## Task to complete
All the data that follows should be repeated exactly, without a single picture.

(Beginning of Recorded information)

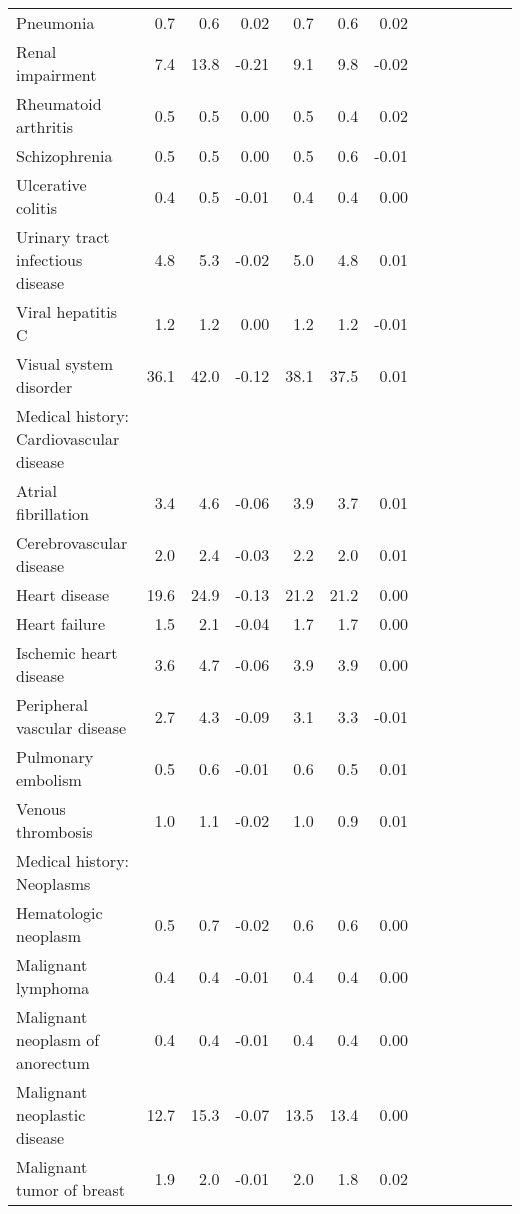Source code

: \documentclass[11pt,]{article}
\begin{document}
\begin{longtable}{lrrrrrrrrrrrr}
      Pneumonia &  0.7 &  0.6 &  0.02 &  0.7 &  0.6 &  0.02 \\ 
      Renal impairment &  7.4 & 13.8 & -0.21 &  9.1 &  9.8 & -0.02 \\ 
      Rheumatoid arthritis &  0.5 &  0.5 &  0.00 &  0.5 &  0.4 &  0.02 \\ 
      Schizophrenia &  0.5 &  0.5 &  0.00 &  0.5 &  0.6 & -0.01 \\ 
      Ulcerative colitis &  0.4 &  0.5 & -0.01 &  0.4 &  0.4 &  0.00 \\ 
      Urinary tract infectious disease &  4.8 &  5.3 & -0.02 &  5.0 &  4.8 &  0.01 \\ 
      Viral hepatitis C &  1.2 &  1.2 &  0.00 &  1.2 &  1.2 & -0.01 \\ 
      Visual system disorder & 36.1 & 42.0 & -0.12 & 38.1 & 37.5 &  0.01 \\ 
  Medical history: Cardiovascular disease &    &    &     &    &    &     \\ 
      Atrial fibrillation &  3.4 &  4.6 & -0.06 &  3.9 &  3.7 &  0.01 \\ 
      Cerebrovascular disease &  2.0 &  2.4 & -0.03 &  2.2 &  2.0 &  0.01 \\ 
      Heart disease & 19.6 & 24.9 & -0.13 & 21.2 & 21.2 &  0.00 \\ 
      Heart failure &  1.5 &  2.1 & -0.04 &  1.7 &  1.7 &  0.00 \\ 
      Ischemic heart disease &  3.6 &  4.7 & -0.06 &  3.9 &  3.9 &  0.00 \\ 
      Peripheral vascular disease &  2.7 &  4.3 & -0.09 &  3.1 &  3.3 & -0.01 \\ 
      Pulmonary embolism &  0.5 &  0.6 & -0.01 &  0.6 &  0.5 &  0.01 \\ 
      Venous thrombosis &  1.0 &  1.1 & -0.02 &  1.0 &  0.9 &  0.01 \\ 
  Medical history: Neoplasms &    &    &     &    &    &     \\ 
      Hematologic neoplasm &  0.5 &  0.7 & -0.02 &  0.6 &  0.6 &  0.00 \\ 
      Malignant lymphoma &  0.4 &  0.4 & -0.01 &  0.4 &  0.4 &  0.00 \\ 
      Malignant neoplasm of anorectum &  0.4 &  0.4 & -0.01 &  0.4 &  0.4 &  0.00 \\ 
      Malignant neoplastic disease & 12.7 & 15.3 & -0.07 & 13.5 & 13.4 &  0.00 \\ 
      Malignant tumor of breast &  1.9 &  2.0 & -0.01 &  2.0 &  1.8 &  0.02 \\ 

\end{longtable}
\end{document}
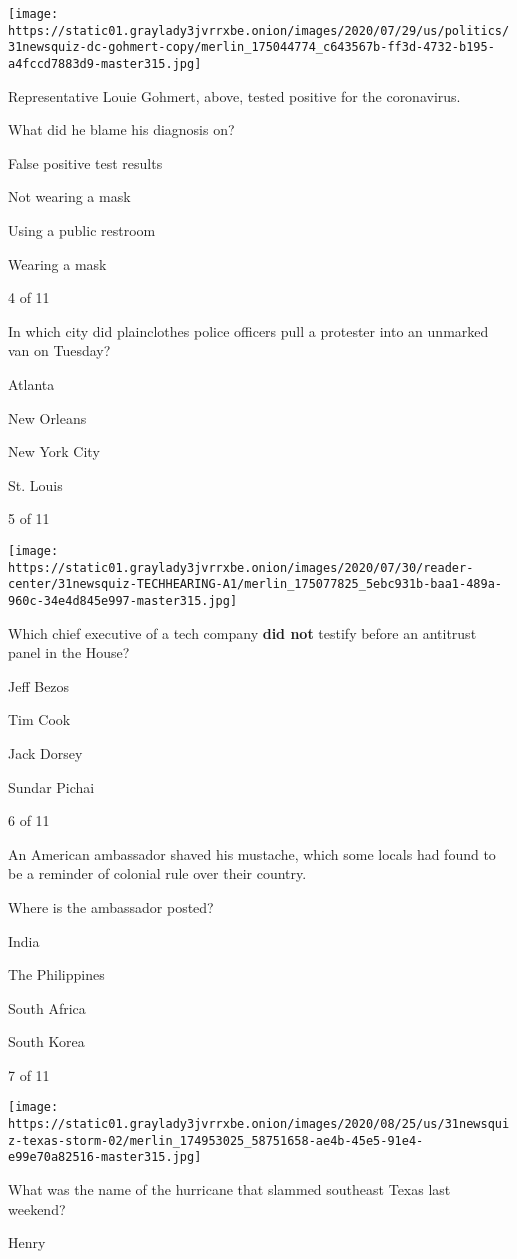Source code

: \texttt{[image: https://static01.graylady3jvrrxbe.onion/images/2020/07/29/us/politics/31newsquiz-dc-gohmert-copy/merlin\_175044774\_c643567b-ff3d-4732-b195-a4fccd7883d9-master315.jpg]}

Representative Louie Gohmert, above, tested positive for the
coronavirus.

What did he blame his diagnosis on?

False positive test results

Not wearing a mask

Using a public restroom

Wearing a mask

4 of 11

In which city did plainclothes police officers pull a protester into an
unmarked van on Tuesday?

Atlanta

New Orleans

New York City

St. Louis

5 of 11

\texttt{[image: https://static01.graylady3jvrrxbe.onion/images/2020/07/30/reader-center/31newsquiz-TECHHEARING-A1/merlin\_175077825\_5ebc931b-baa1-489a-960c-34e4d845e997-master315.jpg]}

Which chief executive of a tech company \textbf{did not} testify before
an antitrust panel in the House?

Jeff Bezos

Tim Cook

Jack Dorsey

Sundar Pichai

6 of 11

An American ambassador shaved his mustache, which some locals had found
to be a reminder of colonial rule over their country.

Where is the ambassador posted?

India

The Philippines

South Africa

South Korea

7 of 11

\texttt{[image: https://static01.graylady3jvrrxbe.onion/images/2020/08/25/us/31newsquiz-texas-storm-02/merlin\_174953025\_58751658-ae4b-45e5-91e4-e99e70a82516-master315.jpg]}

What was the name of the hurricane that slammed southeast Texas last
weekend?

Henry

(End of Recorded information)

## Completed task
Source code

: \documentclass[11pt,]{article}
\begin{document}
\begin{longtable}{lrrrrrrrrrrrr}
      Pneumonia &  0.7 &  0.6 &  0.02 &  0.7 &  0.6 &  0.02 \\ 
      Renal impairment &  7.4 & 13.8 & -0.21 &  9.1 &  9.8 & -0.02 \\ 
      Rheumatoid arthritis &  0.5 &  0.5 &  0.00 &  0.5 &  0.4 &  0.02 \\ 
      Schizophrenia &  0.5 &  0.5 &  0.00 &  0.5 &  0.6 & -0.01 \\ 
      Ulcerative colitis &  0.4 &  0.5 & -0.01 &  0.4 &  0.4 &  0.00 \\ 
      Urinary tract infectious disease &  4.8 &  5.3 & -0.02 &  5.0 &  4.8 &  0.01 \\ 
      Viral hepatitis C &  1.2 &  1.2 &  0.00 &  1.2 &  1.2 & -0.01 \\ 
      Visual system disorder & 36.1 & 42.0 & -0.12 & 38.1 & 37.5 &  0.01 \\ 
  Medical history: Cardiovascular disease &    &    &     &    &    &     \\ 
      Atrial fibrillation &  3.4 &  4.6 & -0.06 &  3.9 &  3.7 &  0.01 \\ 
      Cerebrovascular disease &  2.0 &  2.4 & -0.03 &  2.2 &  2.0 &  0.01 \\ 
      Heart disease & 19.6 & 24.9 & -0.13 & 21.2 & 21.2 &  0.00 \\ 
      Heart failure &  1.5 &  2.1 & -0.04 &  1.7 &  1.7 &  0.00 \\ 
      Ischemic heart disease &  3.6 &  4.7 & -0.06 &  3.9 &  3.9 &  0.00 \\ 
      Peripheral vascular disease &  2.7 &  4.3 & -0.09 &  3.1 &  3.3 & -0.01 \\ 
      Pulmonary embolism &  0.5 &  0.6 & -0.01 &  0.6 &  0.5 &  0.01 \\ 
      Venous thrombosis &  1.0 &  1.1 & -0.02 &  1.0 &  0.9 &  0.01 \\ 
  Medical history: Neoplasms &    &    &     &    &    &     \\ 
      Hematologic neoplasm &  0.5 &  0.7 & -0.02 &  0.6 &  0.6 &  0.00 \\ 
      Malignant lymphoma &  0.4 &  0.4 & -0.01 &  0.4 &  0.4 &  0.00 \\ 
      Malignant neoplasm of anorectum &  0.4 &  0.4 & -0.01 &  0.4 &  0.4 &  0.00 \\ 
      Malignant neoplastic disease & 12.7 & 15.3 & -0.07 & 13.5 & 13.4 &  0.00 \\ 
      Malignant tumor of breast &  1.9 &  2.0 & -0.01 &  2.0 &  1.8 &  0.02 \\ 

\end{longtable}
\end{document}
Source code

: \texttt{[image: https://static01.graylady3jvrrxbe.onion/images/2020/07/29/us/politics/31newsquiz-dc-gohmert-copy/merlin\_175044774\_c643567b-ff3d-4732-b195-a4fccd7883d9-master315.jpg]}

Representative Louie Gohmert, above, tested positive for the
coronavirus.

What did he blame his diagnosis on?

False positive test results

Not wearing a mask

Using a public restroom

Wearing a mask

4 of 11

In which city did plainclothes police officers pull a protester into an
unmarked van on Tuesday?

Atlanta

New Orleans

New York City

St. Louis

5 of 11

\texttt{[image: https://static01.graylady3jvrrxbe.onion/images/2020/07/30/reader-center/31newsquiz-TECHHEARING-A1/merlin\_175077825\_5ebc931b-baa1-489a-960c-34e4d845e997-master315.jpg]}

Which chief executive of a tech company \textbf{did not} testify before
an antitrust panel in the House?

Jeff Bezos

Tim Cook

Jack Dorsey

Sundar Pichai

6 of 11

An American ambassador shaved his mustache, which some locals had found
to be a reminder of colonial rule over their country.

Where is the ambassador posted?

India

The Philippines

South Africa

South Korea

7 of 11

\texttt{[image: https://static01.graylady3jvrrxbe.onion/images/2020/08/25/us/31newsquiz-texas-storm-02/merlin\_174953025\_58751658-ae4b-45e5-91e4-e99e70a82516-master315.jpg]}

What was the name of the hurricane that slammed southeast Texas last
weekend?

Henry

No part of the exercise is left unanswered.